An expanding body of empirical research indicates that CT skills show consistent age-related differences across primary education. Age-related gains have been consistently documented across CT domains, particularly in areas such as sequencing, abstraction, loops, and conditional logic. These findings suggest that differences in CT performance reflect both cognitive maturation and increased exposure to formal instruction.

Large-scale assessments have provided robust evidence for this trend. For instance, Román-González et al. (2017) found statistically significant differences in CT performance across grade levels, with older students exhibiting stronger abilities across multiple CT dimensions. Similarly, H. S. Kim et al. (2021), in a national study of elementary school students, reported a steady increase in performance from Grades 1 to 6, particularly in abstraction and automation. However, their findings also noted a plateau effect in middle school, suggesting that further gains may depend on sustained instructional scaffolding beyond early exposure.

Other studies, such as those by Rijke et al. (2018), confirm that students’ performance in abstraction and decomposition tasks improves significantly with age. Although younger students were capable of engaging with CT tasks, older students demonstrated more sophisticated problem representations and solution strategies. Interestingly, younger learners did not report greater difficulty or cognitive load, indicating that early exposure to CT—especially through unplugged or tangible tasks—is both feasible and meaningful.

Curriculum-based intervention studies further support a staged developmental trajectory. Rodríguez-Martínez et al. (2020) and Tengler et al. (2022) showed that even short-term, structured engagements using block-based environments like Scratch significantly enhanced students’ performance in sequences, loops, and conditionals. These improvements were more pronounced when instruction was aligned with learners’ mathematical development and cognitive readiness.

More specifically, empirical studies consistently report differences in performance across CT concepts, with sequencing typically being more accessible than loops and conditionals.
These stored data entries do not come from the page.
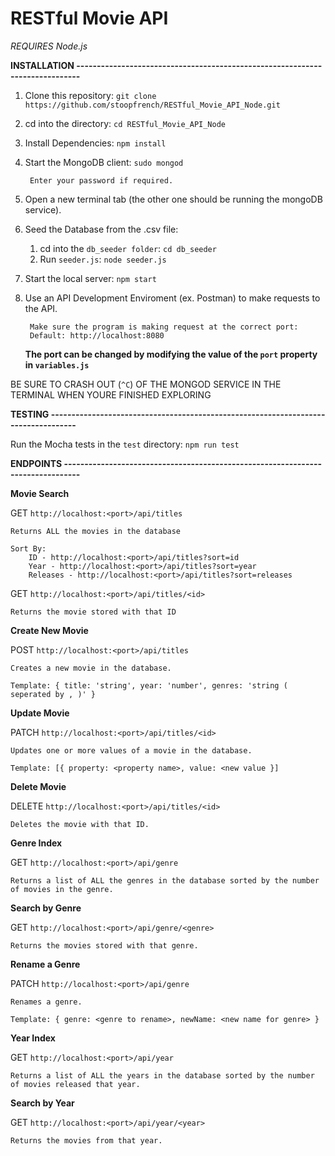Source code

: # RESTful Movie API

*REQUIRES Node.js*

**INSTALLATION -----------------------------------------------------------------------------**

1. Clone this repository:
	`git clone https://github.com/stoopfrench/RESTful_Movie_API_Node.git`
2. cd into the directory:
	`cd RESTful_Movie_API_Node`
3. Install Dependencies:
	`npm install`
4. Start the MongoDB client:
	`sudo mongod`
		
		Enter your password if required.
		
5. Open a new terminal tab (the other one should be running the mongoDB service).
6. Seed the Database from the .csv file:
	1. cd into the `db_seeder folder`: `cd db_seeder`
	2. Run `seeder.js`: `node seeder.js`
7. Start the local server:
	`npm start`
8. Use an API Development Enviroment (ex. Postman) to make requests to the API.
		
		Make sure the program is making request at the correct port:
		Default: http://localhost:8080
	**The port can be changed by modifying the value of the `port` property in `variables.js`**

BE SURE TO CRASH OUT (`^C`) OF THE MONGOD SERVICE IN THE TERMINAL WHEN YOURE FINISHED EXPLORING

**TESTING -----------------------------------------------------------------------------------**

Run the Mocha tests in the `test` directory: `npm run test`

**ENDPOINTS --------------------------------------------------------------------------------**

**Movie Search**

GET `http://localhost:<port>/api/titles`
 	
 	Returns ALL the movies in the database

	Sort By:
		ID - http://localhost:<port>/api/titles?sort=id
		Year - http://localhost:<port>/api/titles?sort=year
		Releases - http://localhost:<port>/api/titles?sort=releases

GET `http://localhost:<port>/api/titles/<id>`
 	
 	Returns the movie stored with that ID

**Create New Movie**

POST `http://localhost:<port>/api/titles`
	
	Creates a new movie in the database.
	
	Template: { title: 'string', year: 'number', genres: 'string ( seperated by , )' }

**Update Movie**

PATCH `http://localhost:<port>/api/titles/<id>`
	
	Updates one or more values of a movie in the database.
	
	Template: [{ property: <property name>, value: <new value }]

**Delete Movie**

DELETE `http://localhost:<port>/api/titles/<id>`

	Deletes the movie with that ID.

**Genre Index**

GET `http://localhost:<port>/api/genre`
	
	Returns a list of ALL the genres in the database sorted by the number of movies in the genre.

**Search by Genre**

GET `http://localhost:<port>/api/genre/<genre>`
	
	Returns the movies stored with that genre.

**Rename a Genre**

PATCH `http://localhost:<port>/api/genre`

	Renames a genre.

	Template: { genre: <genre to rename>, newName: <new name for genre> }

**Year Index**

GET `http://localhost:<port>/api/year`

	Returns a list of ALL the years in the database sorted by the number of movies released that year.

**Search by Year**

GET `http://localhost:<port>/api/year/<year>`
	
	Returns the movies from that year.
An (2022), in a large-scale study of over 1200 children aged 5 to 7, documented a sharp increase in sequencing ability between ages 5 and 6, followed by more moderate gains between 6 and 7. Similarly, Elkin et al. (2016) found that preschoolers were generally successful in constructing simple, syntactically correct sequences using robotics kits, but showed decreased accuracy on tasks involving repeat loops.

Additional evidence supporting these performance differences is provided by Luo et al. (2022), who compared the CT performance of third- and fourth-grade students. Third-grade learners, who were introduced to sequencing, demonstrated the ability to generate complete, ordered instructions both in coding and problem-solving contexts. In contrast, fourth-grade students, despite exposure to conditionals, showed no consistent understanding of evaluating true/false statements or articulating outcomes. Students also experienced difficulties constructing loop instructions in word problems, indicating that increasing conceptual abstraction and cognitive demands may constrain the acquisition of more complex CT constructs.

Additional evidence from validated assessment instruments reinforces this developmental pattern. Zapata-Cáceres et al. (2020), in their validation of the BCTt, reported significant performance differences across age groups, with younger learners demonstrating stronger mastery of foundational constructs such as sequences, whereas older students showed gradual improvement in more cognitively demanding concepts such as loops and conditionals. These findings provide further empirical support for a hierarchical progression in the acquisition of CT concepts during primary education. de Ruiter and Bers (2022), through the development and validation of the Coding Stages Assessment (CSA), confirmed that learning to code follows a structured developmental trajectory in which mastery of simpler procedural structures, such as sequences, both cognitively and chronologically precedes the acquisition of more complex constructs, including repeat loops and conditional logic.

Despite this general developmental progression, the complexity of loops and conditionals is a persistent challenge. No measurable improvement in children’s understanding of “when” conditionals has been observed even after short-term interventions (Pila et al., 2019). Similarly, significantly lower performance has been reported in sensor-based repeat loop tasks compared to simpler sequencing tasks (Sullivan & Bers, 2016). These findings also reveal developmental and gender-related differences, with second graders outperforming first graders and boys demonstrating higher performance in certain tasks. In addition, difficulties in applying conditional logic—particularly when evaluating true/false statements in numerical or input-based contexts—have been documented, reflecting the high cognitive load associated with these constructs (Luo et al., 2022). Instructional design and exposure also play a critical role. Kong and Wang (2023), in a longitudinal study with over 13,000 students, found that sustained engagement with cognitively demanding CT tasks significantly enhanced abstraction and algorithmic thinking. In contrast, Cui and Ng (2021) reported that even upper-primary students had difficulty translating intuitive mathematical strategies into executable code when support was limited. Their findings illustrate that age alone does not ensure the development of CT competence. Rather, structured instructional support and the use of clear, accessible representations play a critical role in helping students transition from intuitive forms of reasoning to more formal computational thinking.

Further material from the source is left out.